» **What is expected**
Each record should appear again in the response exactly as it does in the original.

--- Provided data ---

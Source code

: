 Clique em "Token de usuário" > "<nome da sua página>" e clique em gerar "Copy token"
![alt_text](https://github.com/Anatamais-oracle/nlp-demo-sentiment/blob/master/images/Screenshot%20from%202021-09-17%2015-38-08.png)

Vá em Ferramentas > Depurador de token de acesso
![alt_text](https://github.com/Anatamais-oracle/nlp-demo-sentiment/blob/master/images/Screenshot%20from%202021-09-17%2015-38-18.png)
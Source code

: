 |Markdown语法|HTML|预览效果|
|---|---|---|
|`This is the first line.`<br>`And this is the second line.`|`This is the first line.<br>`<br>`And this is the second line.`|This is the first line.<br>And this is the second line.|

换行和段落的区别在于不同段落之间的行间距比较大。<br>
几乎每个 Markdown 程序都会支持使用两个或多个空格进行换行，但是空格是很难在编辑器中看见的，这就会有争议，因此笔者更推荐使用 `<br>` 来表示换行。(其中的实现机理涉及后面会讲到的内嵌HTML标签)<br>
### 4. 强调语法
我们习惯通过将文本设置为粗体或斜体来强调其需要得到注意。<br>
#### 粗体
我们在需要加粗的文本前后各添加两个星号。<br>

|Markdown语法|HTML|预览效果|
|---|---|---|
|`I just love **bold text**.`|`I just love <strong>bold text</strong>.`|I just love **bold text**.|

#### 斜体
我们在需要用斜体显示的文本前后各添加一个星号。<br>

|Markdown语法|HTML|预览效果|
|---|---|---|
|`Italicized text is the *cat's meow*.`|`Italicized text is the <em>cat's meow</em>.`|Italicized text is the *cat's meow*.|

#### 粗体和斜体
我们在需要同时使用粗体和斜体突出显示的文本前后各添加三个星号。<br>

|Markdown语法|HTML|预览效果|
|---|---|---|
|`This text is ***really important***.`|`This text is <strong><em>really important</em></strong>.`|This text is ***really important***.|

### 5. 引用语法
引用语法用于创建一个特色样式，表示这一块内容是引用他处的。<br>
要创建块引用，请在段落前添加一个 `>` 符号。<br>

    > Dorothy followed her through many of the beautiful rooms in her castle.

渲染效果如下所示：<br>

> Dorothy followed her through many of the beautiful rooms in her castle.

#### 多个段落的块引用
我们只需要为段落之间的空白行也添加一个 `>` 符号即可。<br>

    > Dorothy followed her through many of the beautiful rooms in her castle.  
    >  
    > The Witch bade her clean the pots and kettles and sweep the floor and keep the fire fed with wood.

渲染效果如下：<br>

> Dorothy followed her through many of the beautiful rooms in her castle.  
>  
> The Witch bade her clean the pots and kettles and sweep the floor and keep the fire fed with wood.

---

» **Task answer**
Source code

: Clique em "Token de usuário" > "<nome da sua página>" e clique em gerar "Copy token"
![alt_text](https://github.com/Anatamais-oracle/nlp-demo-sentiment/blob/master/images/Screenshot%20from%202021-09-17%2015-38-08.png)

Vá em Ferramentas > Depurador de token de acesso
![alt_text](https://github.com/Anatamais-oracle/nlp-demo-sentiment/blob/master/images/Screenshot%20from%202021-09-17%2015-38-18.png)
Source code

: |Markdown语法|HTML|预览效果|
|---|---|---|
|`This is the first line.`<br>`And this is the second line.`|`This is the first line.<br>`<br>`And this is the second line.`|This is the first line.<br>And this is the second line.|

换行和段落的区别在于不同段落之间的行间距比较大。<br>
几乎每个 Markdown 程序都会支持使用两个或多个空格进行换行，但是空格是很难在编辑器中看见的，这就会有争议，因此笔者更推荐使用 `<br>` 来表示换行。(其中的实现机理涉及后面会讲到的内嵌HTML标签)<br>
### 4. 强调语法
我们习惯通过将文本设置为粗体或斜体来强调其需要得到注意。<br>
#### 粗体
我们在需要加粗的文本前后各添加两个星号。<br>

|Markdown语法|HTML|预览效果|
|---|---|---|
|`I just love **bold text**.`|`I just love <strong>bold text</strong>.`|I just love **bold text**.|

#### 斜体
我们在需要用斜体显示的文本前后各添加一个星号。<br>

|Markdown语法|HTML|预览效果|
|---|---|---|
|`Italicized text is the *cat's meow*.`|`Italicized text is the <em>cat's meow</em>.`|Italicized text is the *cat's meow*.|

#### 粗体和斜体
我们在需要同时使用粗体和斜体突出显示的文本前后各添加三个星号。<br>

|Markdown语法|HTML|预览效果|
|---|---|---|
|`This text is ***really important***.`|`This text is <strong><em>really important</em></strong>.`|This text is ***really important***.|

### 5. 引用语法
引用语法用于创建一个特色样式，表示这一块内容是引用他处的。<br>
要创建块引用，请在段落前添加一个 `>` 符号。<br>

    > Dorothy followed her through many of the beautiful rooms in her castle.

渲染效果如下所示：<br>

> Dorothy followed her through many of the beautiful rooms in her castle.

#### 多个段落的块引用
我们只需要为段落之间的空白行也添加一个 `>` 符号即可。<br>

    > Dorothy followed her through many of the beautiful rooms in her castle.  
    >  
    > The Witch bade her clean the pots and kettles and sweep the floor and keep the fire fed with wood.

渲染效果如下：<br>

> Dorothy followed her through many of the beautiful rooms in her castle.  
>  
> The Witch bade her clean the pots and kettles and sweep the floor and keep the fire fed with wood.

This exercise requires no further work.